A modeled lightcurve by Josef Ďurech and Josef Hanuš, using photometric data including from the Lowell Photometric Database and from the Wide-field Infrared Survey Explorer (WISE) was published in 2018. It gave a sidereal period of 11.16954±0.00002 and two spin axes at (94.0°, −25.0°) and (269.0°, 4.0°) in ecliptic coordinates (λ, β).

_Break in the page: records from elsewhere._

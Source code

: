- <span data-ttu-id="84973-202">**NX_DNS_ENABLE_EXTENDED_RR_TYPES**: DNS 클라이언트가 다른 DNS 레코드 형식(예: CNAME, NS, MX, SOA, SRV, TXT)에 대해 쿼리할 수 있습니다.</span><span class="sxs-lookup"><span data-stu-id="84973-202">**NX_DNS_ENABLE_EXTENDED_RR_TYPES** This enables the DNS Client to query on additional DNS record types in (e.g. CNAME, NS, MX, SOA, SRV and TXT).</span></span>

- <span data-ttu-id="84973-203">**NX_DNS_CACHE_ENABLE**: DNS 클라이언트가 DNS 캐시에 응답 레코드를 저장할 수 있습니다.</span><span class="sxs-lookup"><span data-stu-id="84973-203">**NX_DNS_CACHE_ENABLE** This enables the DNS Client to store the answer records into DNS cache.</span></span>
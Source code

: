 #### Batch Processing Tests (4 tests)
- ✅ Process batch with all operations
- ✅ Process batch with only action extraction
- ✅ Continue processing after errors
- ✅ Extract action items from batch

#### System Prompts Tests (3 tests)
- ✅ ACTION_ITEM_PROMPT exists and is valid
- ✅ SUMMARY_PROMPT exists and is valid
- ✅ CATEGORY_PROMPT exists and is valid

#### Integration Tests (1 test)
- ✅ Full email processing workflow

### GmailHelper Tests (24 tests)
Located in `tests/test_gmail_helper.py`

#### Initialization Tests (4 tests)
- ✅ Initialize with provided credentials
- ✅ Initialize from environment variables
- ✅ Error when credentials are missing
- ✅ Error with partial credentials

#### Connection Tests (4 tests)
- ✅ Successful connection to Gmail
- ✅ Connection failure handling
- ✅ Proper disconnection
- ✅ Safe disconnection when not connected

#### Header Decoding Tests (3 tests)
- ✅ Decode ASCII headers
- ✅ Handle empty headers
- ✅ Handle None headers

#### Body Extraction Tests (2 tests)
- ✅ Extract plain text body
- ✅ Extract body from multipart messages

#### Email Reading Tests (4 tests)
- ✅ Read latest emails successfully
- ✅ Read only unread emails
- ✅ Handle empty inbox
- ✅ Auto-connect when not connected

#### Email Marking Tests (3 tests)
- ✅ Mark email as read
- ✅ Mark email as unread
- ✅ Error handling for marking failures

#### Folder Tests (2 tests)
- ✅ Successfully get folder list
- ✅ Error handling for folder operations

=== Diameter and albedo ===

According to the surveys carried out by the Japanese Akari satellite, the NEOWISE mission of NASA's Wide-field Infrared Survey Explorer (WISE), and the Infrared Astronomical Satellite IRAS, Ani measures (97.87±1.15), (99.799±11.027) and (103.52±1.9) kilometers in diameter and its surface has an albedo of (0.037±0.001), (0.035±0.016) and (0.0329±0.001), respectively. The Collaborative Asteroid Lightcurve Link adopts the results obtained by IRAS, that is, an albedo of 0.0329 and a diameter of 103.52 kilometers based on an absolute magnitude of 9.25. Alternative mean-diameter measurements published by the WISE team include (82.500±5.957 km), (83.31±21.31 km), (93.29±31.33 km) and (116.865±1.024 km) with corresponding albedos of (0.0518±0.0131), (0.04±0.02), (0.04±0.02) and (0.026±0.003). On 7 April 2000, an asteroid occultation of Ani gave a best-fit ellipse dimension of (65.7±x km) with a good quality rating of 3. These timed observations are taken when the asteroid passes in front of a distant star.